ON COMPARING OBAMA’S HEALTHCATRE PROPOSAL TO CUBA

Consider our neighbor Cuba off the shore of Key West. When conservatives criticize Castro’s (permanent) revolutionary regime by noting the utter lack of civil rights and liberties, sympathetic defenders leap forth to proclaim that civil rights aren’t everything. The Cubans, they say, have economic rights. For example, they have socialized medicine. But readers, the defenders of the Cuban travesty have confused economic rights for economic dependency. Private property is an economic right. The fruit of one’s labors is an economic right. Having the government give things to you is more like a voluntary addiction. The Cubans have their healthcare, but they live in a nation where forward progress nearly came to a halt in the 1960s and they have no voice. They are dependent on a government that acts like a bad boyfriend, sometimes kind but more often abusive.
Is it unfair or extreme to bring up the example of Cuba? We are, of course, so very far from their circumstances. The point is not to provoke fear, but to promote reflection. Once government begins to control something, it rarely relinquishes that control. If our government increases its role in providing healthcare to citizens, it will limit the freedoms of doctors, pharmacists, patients, hospitals, and others.

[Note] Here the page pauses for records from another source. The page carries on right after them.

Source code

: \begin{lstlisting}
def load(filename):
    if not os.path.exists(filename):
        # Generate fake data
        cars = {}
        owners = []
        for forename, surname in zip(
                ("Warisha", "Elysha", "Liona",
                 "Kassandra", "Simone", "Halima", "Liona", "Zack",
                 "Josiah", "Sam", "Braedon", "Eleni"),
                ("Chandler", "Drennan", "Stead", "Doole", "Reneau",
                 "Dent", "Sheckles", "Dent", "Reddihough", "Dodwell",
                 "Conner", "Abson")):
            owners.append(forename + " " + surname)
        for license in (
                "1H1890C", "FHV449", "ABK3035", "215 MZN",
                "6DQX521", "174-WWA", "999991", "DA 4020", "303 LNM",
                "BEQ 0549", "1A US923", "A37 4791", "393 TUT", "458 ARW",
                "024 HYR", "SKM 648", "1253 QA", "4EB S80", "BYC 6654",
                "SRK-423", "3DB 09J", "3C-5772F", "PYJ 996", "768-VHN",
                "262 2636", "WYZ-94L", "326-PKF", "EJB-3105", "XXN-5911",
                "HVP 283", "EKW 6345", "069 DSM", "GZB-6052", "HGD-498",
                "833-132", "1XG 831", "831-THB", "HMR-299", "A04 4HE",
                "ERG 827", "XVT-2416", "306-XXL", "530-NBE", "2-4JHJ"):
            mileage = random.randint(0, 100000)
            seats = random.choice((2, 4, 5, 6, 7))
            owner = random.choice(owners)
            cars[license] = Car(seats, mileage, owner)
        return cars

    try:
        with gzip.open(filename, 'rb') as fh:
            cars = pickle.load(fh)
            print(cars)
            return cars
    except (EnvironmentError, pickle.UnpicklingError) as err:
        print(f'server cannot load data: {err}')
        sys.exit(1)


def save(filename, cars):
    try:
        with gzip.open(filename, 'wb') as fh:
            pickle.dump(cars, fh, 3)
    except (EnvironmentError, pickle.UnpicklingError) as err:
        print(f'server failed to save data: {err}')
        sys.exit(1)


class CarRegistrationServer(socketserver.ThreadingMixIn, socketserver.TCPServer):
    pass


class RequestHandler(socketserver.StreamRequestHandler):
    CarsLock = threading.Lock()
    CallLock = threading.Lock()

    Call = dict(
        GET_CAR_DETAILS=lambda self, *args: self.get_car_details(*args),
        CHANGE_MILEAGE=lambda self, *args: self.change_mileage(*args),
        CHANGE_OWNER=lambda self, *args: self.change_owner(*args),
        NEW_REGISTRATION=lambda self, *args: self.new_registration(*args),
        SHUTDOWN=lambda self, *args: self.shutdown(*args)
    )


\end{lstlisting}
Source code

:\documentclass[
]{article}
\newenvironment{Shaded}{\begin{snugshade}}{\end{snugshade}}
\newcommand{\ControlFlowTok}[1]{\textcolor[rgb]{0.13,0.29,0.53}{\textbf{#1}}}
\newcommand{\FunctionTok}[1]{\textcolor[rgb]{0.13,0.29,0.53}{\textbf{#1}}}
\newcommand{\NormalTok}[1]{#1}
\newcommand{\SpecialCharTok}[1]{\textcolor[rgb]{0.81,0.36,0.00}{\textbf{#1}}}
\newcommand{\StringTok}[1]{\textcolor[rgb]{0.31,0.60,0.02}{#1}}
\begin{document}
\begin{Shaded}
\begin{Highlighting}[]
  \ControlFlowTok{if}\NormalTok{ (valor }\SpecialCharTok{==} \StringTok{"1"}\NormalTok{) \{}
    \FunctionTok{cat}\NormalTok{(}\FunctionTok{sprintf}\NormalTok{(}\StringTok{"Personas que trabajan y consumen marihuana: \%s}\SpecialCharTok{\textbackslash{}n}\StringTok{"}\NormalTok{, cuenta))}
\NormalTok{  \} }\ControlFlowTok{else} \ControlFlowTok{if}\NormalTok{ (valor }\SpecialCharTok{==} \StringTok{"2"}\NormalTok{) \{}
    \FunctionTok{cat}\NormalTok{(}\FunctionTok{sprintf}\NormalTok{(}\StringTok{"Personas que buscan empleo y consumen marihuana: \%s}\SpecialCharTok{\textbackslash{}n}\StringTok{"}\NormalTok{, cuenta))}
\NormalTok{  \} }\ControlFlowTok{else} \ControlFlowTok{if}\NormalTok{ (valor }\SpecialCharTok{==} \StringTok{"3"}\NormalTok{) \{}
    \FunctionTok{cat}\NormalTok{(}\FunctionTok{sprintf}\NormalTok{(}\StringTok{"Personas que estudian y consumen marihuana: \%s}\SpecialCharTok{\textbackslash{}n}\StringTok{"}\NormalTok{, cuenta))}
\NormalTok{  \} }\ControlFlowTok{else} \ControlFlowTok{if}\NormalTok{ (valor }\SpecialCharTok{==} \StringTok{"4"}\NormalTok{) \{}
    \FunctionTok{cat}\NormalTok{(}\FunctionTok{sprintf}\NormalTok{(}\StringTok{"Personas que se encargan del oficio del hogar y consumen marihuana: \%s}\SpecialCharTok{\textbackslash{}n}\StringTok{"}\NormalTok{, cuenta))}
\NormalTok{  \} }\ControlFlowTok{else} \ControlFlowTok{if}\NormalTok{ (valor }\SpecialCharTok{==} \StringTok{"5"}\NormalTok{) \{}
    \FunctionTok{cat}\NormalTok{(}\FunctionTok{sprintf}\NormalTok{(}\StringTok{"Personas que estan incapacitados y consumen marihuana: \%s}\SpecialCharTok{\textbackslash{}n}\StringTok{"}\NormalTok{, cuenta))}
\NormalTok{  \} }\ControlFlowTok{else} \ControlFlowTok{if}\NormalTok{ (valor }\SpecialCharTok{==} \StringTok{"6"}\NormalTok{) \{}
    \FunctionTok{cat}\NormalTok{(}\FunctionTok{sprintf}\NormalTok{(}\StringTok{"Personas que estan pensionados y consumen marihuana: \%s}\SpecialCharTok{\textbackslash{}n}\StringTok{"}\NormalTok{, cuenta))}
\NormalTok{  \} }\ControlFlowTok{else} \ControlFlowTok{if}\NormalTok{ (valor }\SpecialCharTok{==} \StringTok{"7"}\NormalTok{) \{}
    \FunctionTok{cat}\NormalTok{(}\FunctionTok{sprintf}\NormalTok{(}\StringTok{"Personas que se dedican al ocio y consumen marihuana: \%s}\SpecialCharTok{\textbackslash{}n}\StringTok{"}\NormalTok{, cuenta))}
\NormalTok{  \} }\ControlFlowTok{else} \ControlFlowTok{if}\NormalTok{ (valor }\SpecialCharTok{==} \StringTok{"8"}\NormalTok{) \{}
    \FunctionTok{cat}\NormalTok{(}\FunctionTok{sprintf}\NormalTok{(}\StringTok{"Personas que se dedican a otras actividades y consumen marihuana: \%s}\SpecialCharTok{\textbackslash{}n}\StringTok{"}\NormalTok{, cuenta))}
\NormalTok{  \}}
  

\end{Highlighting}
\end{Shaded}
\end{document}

 DESCRIBING HEALTH CARE REFORM

Here Fr. Sirico describes “The Parched Wilderness of Socialized Medicine”.

Here his Institute produces a video about “socialized government healthcare”. Are the graphics and the images done in “a dishonest way”? 

Here he says "This 'reform' will create a system that will put bureaucrats in charge of personal health care decisions -- not doctors. It will give the federal government an avenue to nationalize more than 15 percent of the U.S. economy, thus putting bureaucrats and elected officials in the role of manager and regulator -- much as we’ve seen in banking and automobiles."


1 comment:

  1. My problem with Obamacare is more of a type. After all Bureaucrats already are in charge of health care decisions- bureaucrats in private insurance companies. Obamacare just gives those insurance companies more customers by giving them a government-sponsored advertising campaign in response to certain concessions on contracts (the exchanges).

    It would have been more interesting had Obama listened to Catholics talk about solidarity and subsidiarity in health care- and had instead, set up hospitals and clinics on the same model as the public school system- paid for by property taxes and owned by the locals who used them, responsive to an elected board of directors instead of to shareholders.